◆ ABOUT THIS EXERCISE
Below are the records; locate each line with the word "vspace" and copy it.

(DATA UNDER STUDY)

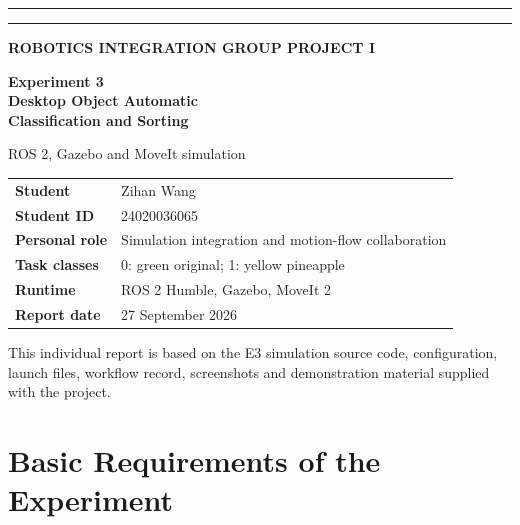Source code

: \documentclass[11pt,a4paper]{article}
\begin{document}
\begin{titlepage}
\vspace*{25mm}
\noindent\colorbox{graphite}{\rule{13mm}{0pt}\rule[-155mm]{0pt}{190mm}}\hspace{3mm}%
\colorbox{warmorange}{\rule{2mm}{0pt}\rule[-155mm]{0pt}{190mm}}\hspace{8mm}%
\begin{minipage}[t]{0.72\textwidth}\raggedright
{\sffamily\color{warmorange}\bfseries\Large ROBOTICS INTEGRATION GROUP PROJECT I}\par
\vspace{7mm}
{\sffamily\bfseries\fontsize{23}{28}\selectfont\color{graphite}Experiment 3\\[2mm]Desktop Object Automatic\\Classification and Sorting}\par
\vspace{5mm}
{\sffamily\Large\color{graphite}ROS 2, Gazebo and MoveIt simulation}\par

\vspace{18mm}
\colorbox{sand}{\parbox{0.92\linewidth}{\vspace{5mm}\begin{tabular}{@{}>{\sffamily\bfseries}p{33mm}p{67mm}@{}}
Student & Zihan Wang \\
Student ID & 24020036065 \\
Personal role & Simulation integration and motion-flow collaboration \\
Task classes & 0: green original; 1: yellow pineapple \\
Runtime & ROS 2 Humble, Gazebo, MoveIt 2 \\
Report date & 27 September 2026 \\
\end{tabular}\vspace{5mm}}}

\vfill
{\sffamily\small\color{graphite}This individual report is based on the E3 simulation source code, configuration, launch files, workflow record, screenshots and demonstration material supplied with the project.}
\end{minipage}
\end{titlepage}

\tableofcontents
\clearpage

\section{Basic Requirements of the Experiment}
\end{document}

(End DATA UNDER STUDY)

◆ SOLUTION FOR THIS TASK
\vspace*{25mm}
\vspace{7mm}
\vspace{5mm}
\vspace{18mm}
\colorbox{sand}{\parbox{0.92\linewidth}{\vspace{5mm}\begin{tabular}{@{}>{\sffamily\bfseries}p{33mm}p{67mm}@{}}
\end{tabular}\vspace{5mm}}}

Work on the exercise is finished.